In this sense, surrealists (at least those of the more constructive strand) and haiku poets may be said to use juxtaposition of the seemingly disparate as a means to reach underneath and beyond the well-trodden tracks of our conscious landscape; to (to use your words) ‘jar’ and encourage filling in the gaps/holes between the elements through reconnecting with deeper/hidden levels of the mind. Of course, this is only one of several commonalities; there’s also choice of words, images, form of presentation, and so on.
Happily, we have this month’s Per Diem, Kirsten Cliff’s collection “Dream Speak,” to help us explore this matter further.
In Chapter 3 of *Haiku Poetics in Twentieth-Century Avant-Garde Poetry* (Lexington Books, 2011) [“Haiku in France: From Couchoud to Eluard’s Surrealism”], Jeffrey Johnson posits that it was actually haiku and Japanese poetry that helped give birth to Surrealism, drawing on commentary from Kenneth Rexroth, William Schwartz, and Julien Vocance.

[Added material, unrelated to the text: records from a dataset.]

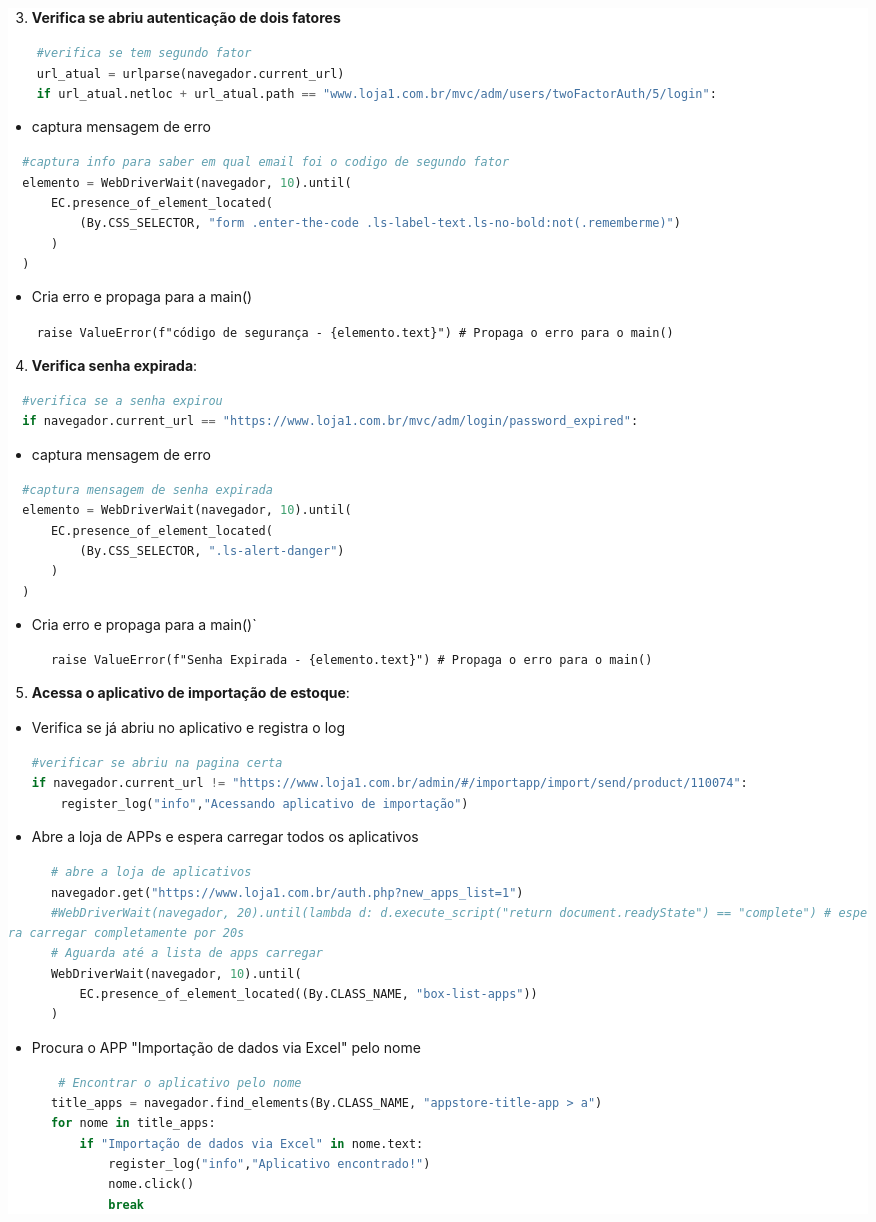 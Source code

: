 3. **Verifica se abriu autenticação de dois fatores**
```python
    #verifica se tem segundo fator
    url_atual = urlparse(navegador.current_url)
    if url_atual.netloc + url_atual.path == "www.loja1.com.br/mvc/adm/users/twoFactorAuth/5/login":
```
  - captura mensagem de erro
  ```python
    #captura info para saber em qual email foi o codigo de segundo fator
    elemento = WebDriverWait(navegador, 10).until(
        EC.presence_of_element_located(
            (By.CSS_SELECTOR, "form .enter-the-code .ls-label-text.ls-no-bold:not(.rememberme)")
        )
    )
  ```
  - Cria erro e propaga para a main()
  ```pyhton
      raise ValueError(f"código de segurança - {elemento.text}") # Propaga o erro para o main()
  ```
4. **Verifica senha expirada**:
```python
  #verifica se a senha expirou
  if navegador.current_url == "https://www.loja1.com.br/mvc/adm/login/password_expired":
```
  - captura mensagem de erro
  ```python
    #captura mensagem de senha expirada
    elemento = WebDriverWait(navegador, 10).until(
        EC.presence_of_element_located(
            (By.CSS_SELECTOR, ".ls-alert-danger")
        )
    )
  ```
  - Cria erro e propaga para a main()`
  ```pyhton
        raise ValueError(f"Senha Expirada - {elemento.text}") # Propaga o erro para o main()
  ```

5. **Acessa o aplicativo de importação de estoque**:
  - Verifica se já abriu no aplicativo e registra o log
    ```python
    #verificar se abriu na pagina certa
    if navegador.current_url != "https://www.loja1.com.br/admin/#/importapp/import/send/product/110074":
        register_log("info","Acessando aplicativo de importação")
    ```
  - Abre a loja de APPs e espera carregar todos os aplicativos
  ```python
        # abre a loja de aplicativos
        navegador.get("https://www.loja1.com.br/auth.php?new_apps_list=1")
        #WebDriverWait(navegador, 20).until(lambda d: d.execute_script("return document.readyState") == "complete") # espera carregar completamente por 20s
        # Aguarda até a lista de apps carregar
        WebDriverWait(navegador, 10).until(
            EC.presence_of_element_located((By.CLASS_NAME, "box-list-apps"))
        )
  ```
  - Procura o APP "Importação de dados via Excel" pelo nome
  ```python
         # Encontrar o aplicativo pelo nome
        title_apps = navegador.find_elements(By.CLASS_NAME, "appstore-title-app > a")
        for nome in title_apps:
            if "Importação de dados via Excel" in nome.text:
                register_log("info","Aplicativo encontrado!")
                nome.click()
                break
  ```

Some quotes from the intro to that chapter:
“Rexroth refers to condensation (no spare word), lack of syntactical connectives, visuality, and haiku juxtaposition. The association of modernist poetic experimentation and Japanese haiku was, in Rexroth’s phrasing, “a remarkable example of historical cultural convergence.” Furthermore, the reforms undertaken by the 1920s avant-garde in poetry exactly coincide with the awareness of haiku *as a distinct genre*—a process that began […] with translations around 1900.”
“ . . . Schwartz wrote in 1925, “The question is, what started the present tendency towards condensation in French poetry? If the germs did not come from contact with the ‘compressed’ and reticent poetry of Japan, to what other literary form can the tendency be traced?””
“[Haiku’s] influence was pervasive, and Vocance, a French promoter of haiku […], asked of Eluard, “Surrealism maybe owes [haiku] a lot, right, Eluard?” indicating that Eluard “knew the facts.””
“During the teens and twenties in particular, haiku came to be increasingly associated with the poetics of radical juxtaposition and visual experimentation in France and elsewhere. Generally, Buson was considered essential to this visual association, and […] this dated from the time of Couchoud’s pioneering work. From Couchoud, to Neuville, to Vocance, and on to Eluard, haiku left its lasting mark on French poetics . . .”
The entirety of Chapter 3 is devoted to “tracing the trajectory” and haiku’s role in Surrealism.
I’m not sure how I feel about it now, but for what it’s worth, an essay I wrote on this topic appeared in Roadrunner in 2009 (based on a talk I gave at a conference in 2004):
http://www.roadrunnerjournal.net/pages93/Surreal_Haiku.pdf
“It has always seemed to me that extreme clarity is surreal.”
Patrick Sweeney
That makes sense to me, in an intuitive way. My mother needed to be in a nursing home her last months. Helping her with supper several times a week was a blessing. After her passing, being in a familiar restaurant felt strange – surreal? My worlds had changed and took some time to change back to everyday life.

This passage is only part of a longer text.